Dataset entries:
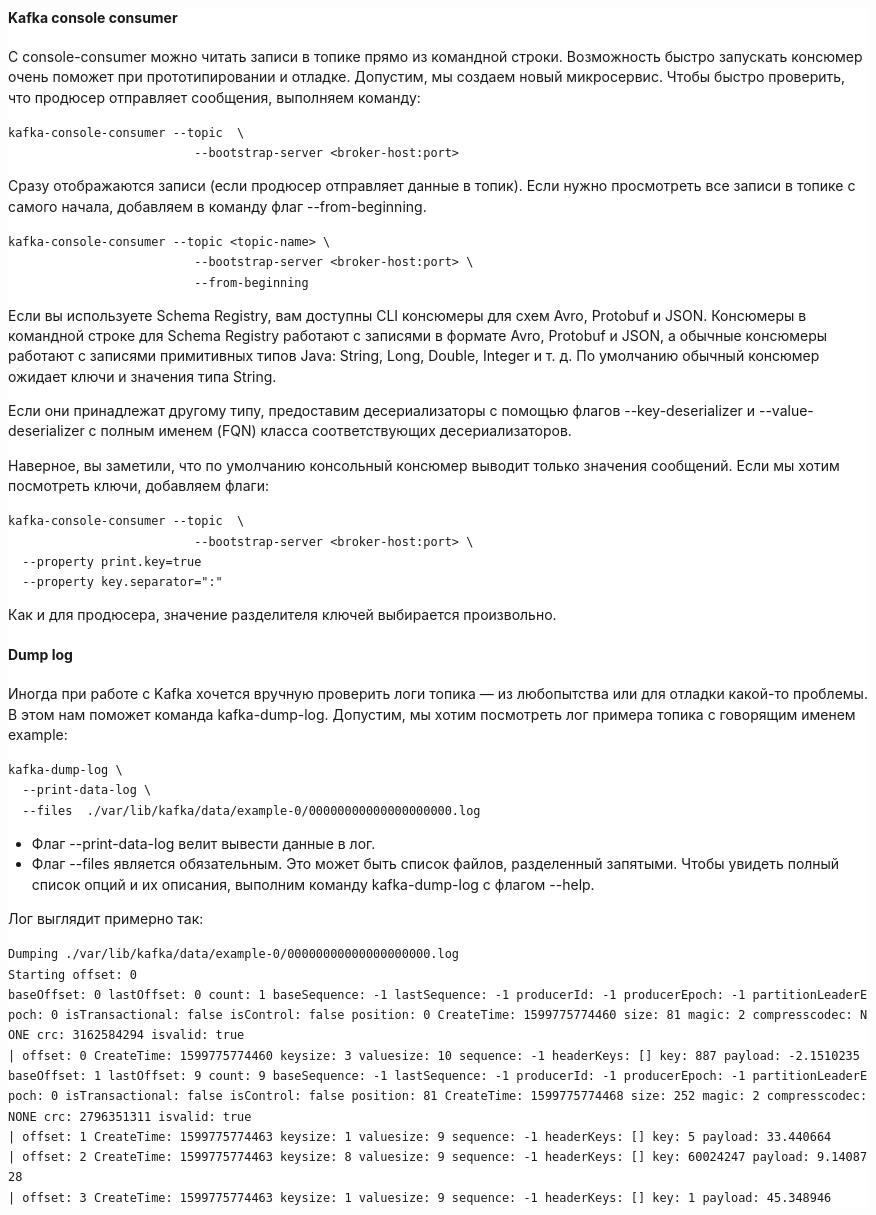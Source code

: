 #### Kafka console consumer
С console-consumer можно читать записи в топике прямо из командной строки. Возможность быстро запускать консюмер очень поможет при прототипировании и отладке. Допустим, мы создаем новый микросервис. Чтобы быстро проверить, что продюсер отправляет сообщения, выполняем команду:
```
kafka-console-consumer --topic  \
                          --bootstrap-server <broker-host:port>
```

Сразу отображаются записи (если продюсер отправляет данные в топик). Если нужно просмотреть все записи в топике с самого начала, добавляем в команду флаг --from-beginning.
```
kafka-console-consumer --topic <topic-name> \
                          --bootstrap-server <broker-host:port> \
                          --from-beginning
```

Если вы используете Schema Registry, вам доступны CLI консюмеры для схем Avro, Protobuf и JSON. Консюмеры в командной строке для Schema Registry работают с записями в формате Avro, Protobuf и JSON, а обычные консюмеры работают с записями примитивных типов Java: String, Long, Double, Integer и т. д. По умолчанию обычный консюмер ожидает ключи и значения типа String.

Если они принадлежат другому типу, предоставим десериализаторы с помощью флагов --key-deserializer и --value-deserializer с полным именем (FQN) класса соответствующих десериализаторов.

Наверное, вы заметили, что по умолчанию консольный консюмер выводит только значения сообщений. Если мы хотим посмотреть ключи, добавляем флаги:
```
kafka-console-consumer --topic  \
                          --bootstrap-server <broker-host:port> \
  --property print.key=true
  --property key.separator=":"
```
Как и для продюсера, значение разделителя ключей выбирается произвольно.

#### Dump log
Иногда при работе с Kafka хочется вручную проверить логи топика — из любопытства или для отладки какой-то проблемы. В этом нам поможет команда kafka-dump-log. Допустим, мы хотим посмотреть лог примера топика с говорящим именем example:
```
kafka-dump-log \
  --print-data-log \ 
  --files  ./var/lib/kafka/data/example-0/00000000000000000000.log 
```
- Флаг --print-data-log велит вывести данные в лог.
- Флаг --files является обязательным. Это может быть список файлов, разделенный запятыми.
Чтобы увидеть полный список опций и их описания, выполним команду kafka-dump-log с флагом --help.

Лог выглядит примерно так:
```
Dumping ./var/lib/kafka/data/example-0/00000000000000000000.log
Starting offset: 0
baseOffset: 0 lastOffset: 0 count: 1 baseSequence: -1 lastSequence: -1 producerId: -1 producerEpoch: -1 partitionLeaderEpoch: 0 isTransactional: false isControl: false position: 0 CreateTime: 1599775774460 size: 81 magic: 2 compresscodec: NONE crc: 3162584294 isvalid: true
| offset: 0 CreateTime: 1599775774460 keysize: 3 valuesize: 10 sequence: -1 headerKeys: [] key: 887 payload: -2.1510235
baseOffset: 1 lastOffset: 9 count: 9 baseSequence: -1 lastSequence: -1 producerId: -1 producerEpoch: -1 partitionLeaderEpoch: 0 isTransactional: false isControl: false position: 81 CreateTime: 1599775774468 size: 252 magic: 2 compresscodec: NONE crc: 2796351311 isvalid: true
| offset: 1 CreateTime: 1599775774463 keysize: 1 valuesize: 9 sequence: -1 headerKeys: [] key: 5 payload: 33.440664
| offset: 2 CreateTime: 1599775774463 keysize: 8 valuesize: 9 sequence: -1 headerKeys: [] key: 60024247 payload: 9.1408728
| offset: 3 CreateTime: 1599775774463 keysize: 1 valuesize: 9 sequence: -1 headerKeys: [] key: 1 payload: 45.348946
```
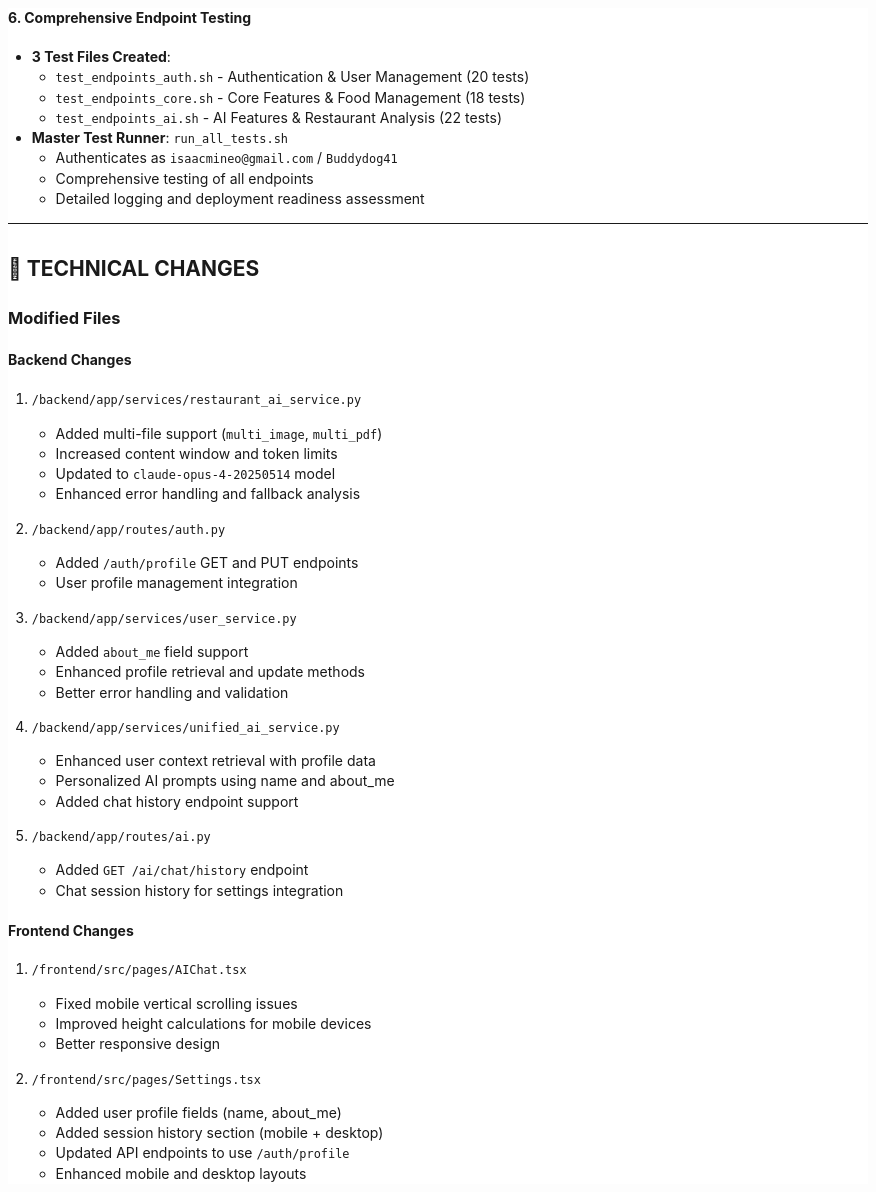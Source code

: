 #### **6. Comprehensive Endpoint Testing**
- **3 Test Files Created**:
  - `test_endpoints_auth.sh` - Authentication & User Management (20 tests)
  - `test_endpoints_core.sh` - Core Features & Food Management (18 tests)
  - `test_endpoints_ai.sh` - AI Features & Restaurant Analysis (22 tests)
- **Master Test Runner**: `run_all_tests.sh`
  - Authenticates as `isaacmineo@gmail.com` / `Buddydog41`
  - Comprehensive testing of all endpoints
  - Detailed logging and deployment readiness assessment

---

## 🔧 **TECHNICAL CHANGES**

### **Modified Files**

#### **Backend Changes**
1. `/backend/app/services/restaurant_ai_service.py`
   - Added multi-file support (`multi_image`, `multi_pdf`)
   - Increased content window and token limits
   - Updated to `claude-opus-4-20250514` model
   - Enhanced error handling and fallback analysis

2. `/backend/app/routes/auth.py`
   - Added `/auth/profile` GET and PUT endpoints
   - User profile management integration

3. `/backend/app/services/user_service.py`
   - Added `about_me` field support
   - Enhanced profile retrieval and update methods
   - Better error handling and validation

4. `/backend/app/services/unified_ai_service.py`
   - Enhanced user context retrieval with profile data
   - Personalized AI prompts using name and about_me
   - Added chat history endpoint support

5. `/backend/app/routes/ai.py`
   - Added `GET /ai/chat/history` endpoint
   - Chat session history for settings integration

#### **Frontend Changes**
1. `/frontend/src/pages/AIChat.tsx`
   - Fixed mobile vertical scrolling issues
   - Improved height calculations for mobile devices
   - Better responsive design

2. `/frontend/src/pages/Settings.tsx`
   - Added user profile fields (name, about_me)
   - Added session history section (mobile + desktop)
   - Updated API endpoints to use `/auth/profile`
   - Enhanced mobile and desktop layouts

Task: Of the lines above, copy each that contains "посмотреть".

Result:
Наверное, вы заметили, что по умолчанию консольный консюмер выводит только значения сообщений. Если мы хотим посмотреть ключи, добавляем флаги:
Иногда при работе с Kafka хочется вручную проверить логи топика — из любопытства или для отладки какой-то проблемы. В этом нам поможет команда kafka-dump-log. Допустим, мы хотим посмотреть лог примера топика с говорящим именем example:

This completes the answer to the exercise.